Climbing

Flatiron'ed

By Matt Samet

A running joke in Boulder, Colorado, is that the Flatirons are an artificial backdrop that the City painted on the Boulder Mountains, to attract tourists. When snow ices the formations like a wedding cake, or a hot July sunrise makes them glow blood-red, you can almost (almost) believe the urban legend. These strange Fountain sandstone slabs, spires, boulders, and aprons are too surreal to be true.

For me and many other “prefer-to-climb-alone-in-the-trees” lifers, the Flatirons are about as good as climbing gets. The sometimes steep, punishing hikes from the plateau of the Enchanted Mesa up to the walls have always kept crowds down, save on the First, Second, and Third Flatirons, with their regal 5.0-to-5.4 slab classics. And the ambiance, once you’re back in the gullies, is killer: a distant hum of city noise, wind through ponderosa pines, ferns and shrublets underfoot, endless new-route and bouldering potential. These rocks are all things to all climbers: moderate multi-pitch paradise, hard-sport mecca, dodgy trad and headpoint wonderland, and a boulderer’s bounty, with more blocks still probably unnamed and unclimbed than yet documented.

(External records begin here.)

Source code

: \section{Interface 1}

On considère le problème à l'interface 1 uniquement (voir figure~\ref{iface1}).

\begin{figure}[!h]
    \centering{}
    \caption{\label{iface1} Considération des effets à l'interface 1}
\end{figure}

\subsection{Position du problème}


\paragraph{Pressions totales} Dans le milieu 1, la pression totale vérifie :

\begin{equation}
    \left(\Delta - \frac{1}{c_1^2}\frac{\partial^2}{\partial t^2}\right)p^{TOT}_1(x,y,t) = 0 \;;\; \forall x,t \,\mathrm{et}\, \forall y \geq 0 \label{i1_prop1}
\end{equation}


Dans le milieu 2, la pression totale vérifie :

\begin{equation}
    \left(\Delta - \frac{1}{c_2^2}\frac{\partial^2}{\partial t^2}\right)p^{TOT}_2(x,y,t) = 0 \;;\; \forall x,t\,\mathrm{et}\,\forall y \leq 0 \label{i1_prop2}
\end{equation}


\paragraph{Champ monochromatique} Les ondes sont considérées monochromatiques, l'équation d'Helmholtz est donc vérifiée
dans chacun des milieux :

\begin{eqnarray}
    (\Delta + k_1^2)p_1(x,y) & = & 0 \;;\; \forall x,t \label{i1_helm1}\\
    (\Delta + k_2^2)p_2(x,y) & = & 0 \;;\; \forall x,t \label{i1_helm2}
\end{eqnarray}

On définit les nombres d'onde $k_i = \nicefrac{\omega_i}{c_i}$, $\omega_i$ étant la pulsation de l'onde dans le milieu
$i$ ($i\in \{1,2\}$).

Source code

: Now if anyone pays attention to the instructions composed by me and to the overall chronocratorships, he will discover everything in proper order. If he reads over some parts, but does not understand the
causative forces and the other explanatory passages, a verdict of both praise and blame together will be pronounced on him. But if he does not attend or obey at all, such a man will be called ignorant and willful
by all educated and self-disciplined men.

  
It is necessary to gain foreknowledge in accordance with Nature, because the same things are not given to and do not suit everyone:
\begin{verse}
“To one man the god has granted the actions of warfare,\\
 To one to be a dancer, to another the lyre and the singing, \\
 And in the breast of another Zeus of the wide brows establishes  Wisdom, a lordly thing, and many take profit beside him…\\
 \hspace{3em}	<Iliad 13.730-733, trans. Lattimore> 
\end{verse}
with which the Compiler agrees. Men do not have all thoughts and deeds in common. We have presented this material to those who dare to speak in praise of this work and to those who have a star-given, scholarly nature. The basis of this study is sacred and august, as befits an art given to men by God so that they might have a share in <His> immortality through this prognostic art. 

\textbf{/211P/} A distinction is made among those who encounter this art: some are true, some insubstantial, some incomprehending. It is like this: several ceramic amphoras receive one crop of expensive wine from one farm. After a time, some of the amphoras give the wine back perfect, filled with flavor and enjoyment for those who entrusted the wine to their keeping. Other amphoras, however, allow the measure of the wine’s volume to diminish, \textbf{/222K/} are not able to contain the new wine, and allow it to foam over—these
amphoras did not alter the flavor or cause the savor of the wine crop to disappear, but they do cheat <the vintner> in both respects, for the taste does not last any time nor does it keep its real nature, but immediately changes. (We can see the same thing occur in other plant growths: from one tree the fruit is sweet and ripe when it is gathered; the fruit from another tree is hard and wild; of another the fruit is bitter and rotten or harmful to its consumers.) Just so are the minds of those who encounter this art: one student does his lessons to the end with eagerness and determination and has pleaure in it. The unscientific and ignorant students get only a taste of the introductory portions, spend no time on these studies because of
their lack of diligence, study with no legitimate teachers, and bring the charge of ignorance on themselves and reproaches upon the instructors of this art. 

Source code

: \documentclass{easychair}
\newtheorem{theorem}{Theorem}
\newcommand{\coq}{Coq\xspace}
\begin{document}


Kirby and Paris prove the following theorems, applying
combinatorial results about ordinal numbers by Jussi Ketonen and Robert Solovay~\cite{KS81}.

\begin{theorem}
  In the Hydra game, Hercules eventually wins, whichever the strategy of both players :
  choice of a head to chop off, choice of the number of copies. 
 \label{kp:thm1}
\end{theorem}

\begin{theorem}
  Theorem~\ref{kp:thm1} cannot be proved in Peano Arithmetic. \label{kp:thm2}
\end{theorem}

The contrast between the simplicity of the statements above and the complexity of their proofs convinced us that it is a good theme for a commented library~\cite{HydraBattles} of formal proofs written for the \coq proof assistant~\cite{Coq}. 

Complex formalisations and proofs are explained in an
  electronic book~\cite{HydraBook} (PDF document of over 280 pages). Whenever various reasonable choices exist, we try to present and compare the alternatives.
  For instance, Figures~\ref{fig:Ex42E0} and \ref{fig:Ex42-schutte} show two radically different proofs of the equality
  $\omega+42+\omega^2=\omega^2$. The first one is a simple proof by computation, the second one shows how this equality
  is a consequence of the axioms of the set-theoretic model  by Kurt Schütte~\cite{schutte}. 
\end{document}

Much-needed and much-welcomed is Jason Haas’ new Climbing Boulder’s Flatirons ($32, sharpendbooks.com), a 220-page, comprehensive, full color, photo-topo guidebook that pulls together all the roped climbs. A bona fide Flatirons disciple, Haas spent three years on the book, climbing almost every route on its pages — no small feat when you consider that more than a few of these climbs are obscure, dangerous mystery routes up poison-ivy-choked gullies and on formations most Boulder climbers barely know by name (Schmoe’s Nose, Nixon’s Nose, or Hillbilly Rock, anyone?). Haas’ perfectionism and love for the area jump off each page — it’s clear from the thorough descriptions that he knows these routes. One nice touch is, on the easier multi-pitch routes, the author doesn’t walk you through pitch-by-pitch, but instead leaves the adventure and route-finding open, as is often organically the case with the wander-anywhere (but find pro nowhere!) east slabs.

Bonuses: essays by key figures in Flatirons history (Tom Hornbeim, Roger Briggs, Hank Caylor, etc.) and stacks of sharp action shots from top local photographers. As one of America’s most important but often-overlooked crucibles, the Flatirons deserved this exhaustive effort.